DIRECTIONS
Among the lines below, some may contain the string "whether". Say how many do, and give nothing besides the number.
BEGIN
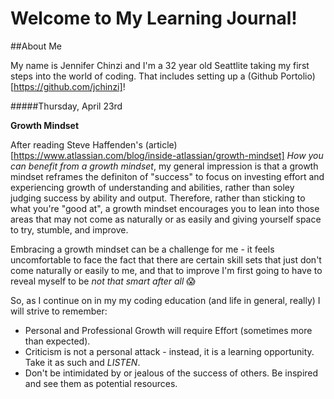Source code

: # Welcome to My Learning Journal!

##About Me

My name is Jennifer Chinzi and I'm a 32 year old Seattlite taking my first steps into the world of coding.  That includes setting up a (Github Portolio)[https://github.com/jchinzi]!  

#####Thursday, April 23rd   

**Growth Mindset**

After reading Steve Haffenden's (article) [https://www.atlassian.com/blog/inside-atlassian/growth-mindset] *How you can benefit from a growth mindset*, my general impression is that a growth mindset reframes the definiton of "success" to focus on investing effort and experiencing growth of understanding and abilities, rather than soley judging success by ability and output.  Therefore, rather than sticking to what you're "good at", a growth mindset encourages you to lean into those areas that may not come as naturally or as easily and giving yourself space to try, stumble, and improve.

Embracing a growth mindset can be a challenge for me - it feels uncomfortable to face the fact that there are certain skill sets that just don't come naturally or easily to me, and that to improve I'm first going to have to reveal myself to be *not that smart after all* :scream:

So, as I continue on in my my coding education (and life in general, really) I will strive to remember:
- Personal and Professional Growth will require Effort (sometimes more than expected).
- Criticism is not a personal attack - instead, it is a learning opportunity.  Take it as such and *LISTEN*.
- Don't be intimidated by or jealous of the success of others.  Be inspired and see them as potential resources. 

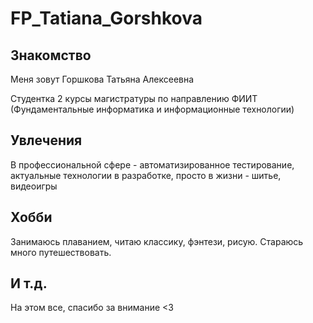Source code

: # FP_Tatiana_Gorshkova

## Знакомство
Меня зовут Горшкова Татьяна Алексеевна 

Студентка 2 курсы магистратуры по направлению ФИИТ (Фундаментальные информатика и информационные технологии)

## Увлечения
В профессиональной сфере - автоматизированное тестирование, актуальные технологии в разработке, просто в жизни - шитье, видеоигры

## Хобби
Занимаюсь плаванием, читаю классику, фэнтези, рисую. 
Стараюсь много путешествовать.

## И т.д.
На этом все, спасибо за внимание <3
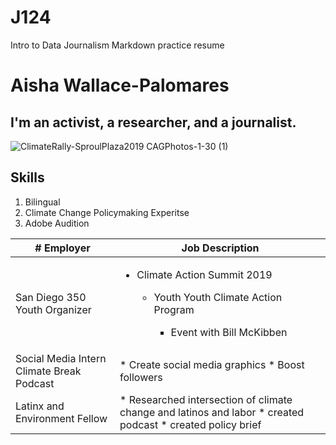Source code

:# J124
Intro to Data  Journalism Markdown practice resume
# Aisha Wallace-Palomares
## I'm an activist, a researcher, and a journalist. 
![ClimateRally-SproulPlaza2019 CAGPhotos-1-30 (1)](https://user-images.githubusercontent.com/109619683/180722288-6a2debac-0d33-4103-afc3-7a3897dd1414.jpg)

## Skills
1. Bilingual
2. Climate Change Policymaking Experitse 
3. Adobe Audition

|# Employer| Job Description|
|----------|--------------------|
|San Diego 350 Youth Organizer| <ul><li>Climate Action Summit 2019</li> <ul><li>Youth Youth Climate Action Program</li>  <ul><li>Event with Bill McKibben</li>|
|Social Media Intern Climate Break Podcast | * Create social media graphics * Boost followers| 
|Latinx and Environment Fellow | * Researched intersection of climate change and latinos and labor * created podcast * created policy brief|
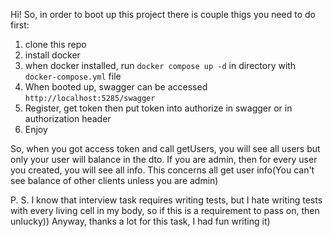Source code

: Hi! So, in order to boot up this project there is couple thigs you need to do first:
1. clone this repo
2. install docker
3. when docker installed, run `docker compose up -d` in directory with `docker-compose.yml` file
4. When booted up, swagger can be accessed `http://localhost:5285/swagger`
5. Register, get token then put token into authorize in swagger or in authorization header
6. Enjoy

So, when you got access token and call getUsers, you will see all users but only your user will balance in the dto.
If you are admin, then for every user you created, you will see all info.
This concerns all get user info(You can't see balance of other clients unless you are admin)

P. S. I know that interview task requires writing tests, but I hate writing tests with every living cell in my body, so if this is a requirement to pass on, then unlucky))
Anyway, thanks a lot for this task, I had fun writing it)
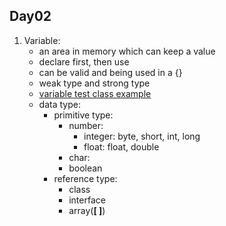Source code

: Day02
---
1. Variable:
   * an area in memory which can keep a value 
   * declare first, then use
   * can be valid and being used in a {}
   * weak type and strong type
   * [variable test class example](../Codes/VariableTest.java)
   * data type:
     * primitive type:
       * number: 
         * integer: byte, short, int, long
         * float: float, double
       * char:
       * boolean
     * reference type:
       * class
       * interface
       * array(__[ ]__)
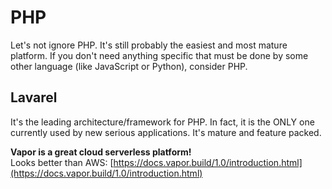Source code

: # PHP

Let's not ignore PHP. It's still probably the easiest and most mature platform. If you don't need anything specific that must be done by some other language \(like JavaScript or Python\), consider PHP.

## Lavarel

It's the leading architecture/framework for PHP. In fact, it is the ONLY one currently used by new serious applications. It's mature and feature packed.

**Vapor is a great cloud serverless platform!**  
Looks better than AWS: [https://docs.vapor.build/1.0/introduction.html](https://docs.vapor.build/1.0/introduction.html)





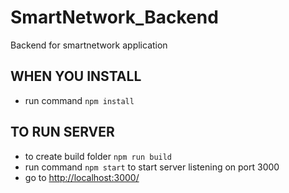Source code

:# SmartNetwork_Backend
Backend for smartnetwork application

## WHEN YOU INSTALL
* run command `npm install`

## TO RUN SERVER
* to create build folder `npm run build`
* run command `npm start` to start server listening on port 3000 
* go to [http://localhost:3000/](http://localhost:3000/)
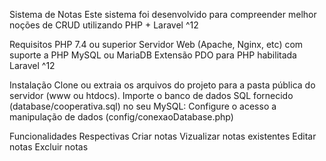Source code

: Sistema de Notas
Este sistema foi desenvolvido para compreender melhor noções de CRUD utilizando PHP + Laravel ^12

Requisitos
PHP 7.4 ou superior
Servidor Web (Apache, Nginx, etc) com suporte a PHP
MySQL ou MariaDB
Extensão PDO para PHP habilitada
Laravel ^12

Instalação
Clone ou extraia os arquivos do projeto para a pasta pública do servidor (www ou htdocs).
Importe o banco de dados SQL fornecido (database/cooperativa.sql) no seu MySQL:
Configure o acesso a manipulação de dados (config/conexaoDatabase.php)

Funcionalidades Respectivas
Criar notas
Vizualizar notas existentes
Editar notas
Excluir notas

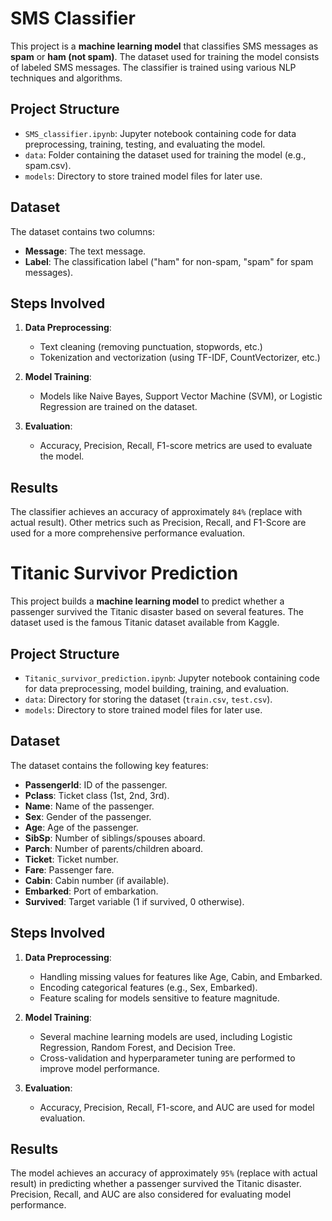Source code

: # SMS Classifier

This project is a **machine learning model** that classifies SMS messages as **spam** or **ham (not spam)**. The dataset used for training the model consists of labeled SMS messages. The classifier is trained using various NLP techniques and algorithms.

## Project Structure
- `SMS_classifier.ipynb`: Jupyter notebook containing code for data preprocessing, training, testing, and evaluating the model.
- `data`: Folder containing the dataset used for training the model (e.g., spam.csv).
- `models`: Directory to store trained model files for later use.

## Dataset
The dataset contains two columns:
- **Message**: The text message.
- **Label**: The classification label ("ham" for non-spam, "spam" for spam messages).

## Steps Involved
1. **Data Preprocessing**:
   - Text cleaning (removing punctuation, stopwords, etc.)
   - Tokenization and vectorization (using TF-IDF, CountVectorizer, etc.)

2. **Model Training**:
   - Models like Naive Bayes, Support Vector Machine (SVM), or Logistic Regression are trained on the dataset.
   
3. **Evaluation**:
   - Accuracy, Precision, Recall, F1-score metrics are used to evaluate the model.

## Results
The classifier achieves an accuracy of approximately `84%` (replace with actual result). Other metrics such as Precision, Recall, and F1-Score are used for a more comprehensive performance evaluation.



# Titanic Survivor Prediction

This project builds a **machine learning model** to predict whether a passenger survived the Titanic disaster based on several features. The dataset used is the famous Titanic dataset available from Kaggle.

## Project Structure
- `Titanic_survivor_prediction.ipynb`: Jupyter notebook containing code for data preprocessing, model building, training, and evaluation.
- `data`: Directory for storing the dataset (`train.csv`, `test.csv`).
- `models`: Directory to store trained model files for later use.

## Dataset
The dataset contains the following key features:
- **PassengerId**: ID of the passenger.
- **Pclass**: Ticket class (1st, 2nd, 3rd).
- **Name**: Name of the passenger.
- **Sex**: Gender of the passenger.
- **Age**: Age of the passenger.
- **SibSp**: Number of siblings/spouses aboard.
- **Parch**: Number of parents/children aboard.
- **Ticket**: Ticket number.
- **Fare**: Passenger fare.
- **Cabin**: Cabin number (if available).
- **Embarked**: Port of embarkation.
- **Survived**: Target variable (1 if survived, 0 otherwise).

## Steps Involved
1. **Data Preprocessing**:
   - Handling missing values for features like Age, Cabin, and Embarked.
   - Encoding categorical features (e.g., Sex, Embarked).
   - Feature scaling for models sensitive to feature magnitude.

2. **Model Training**:
   - Several machine learning models are used, including Logistic Regression, Random Forest, and Decision Tree.
   - Cross-validation and hyperparameter tuning are performed to improve model performance.

3. **Evaluation**:
   - Accuracy, Precision, Recall, F1-score, and AUC are used for model evaluation.

## Results
The model achieves an accuracy of approximately `95%` (replace with actual result) in predicting whether a passenger survived the Titanic disaster. Precision, Recall, and AUC are also considered for evaluating model performance.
END
EXPECTED ANSWER
2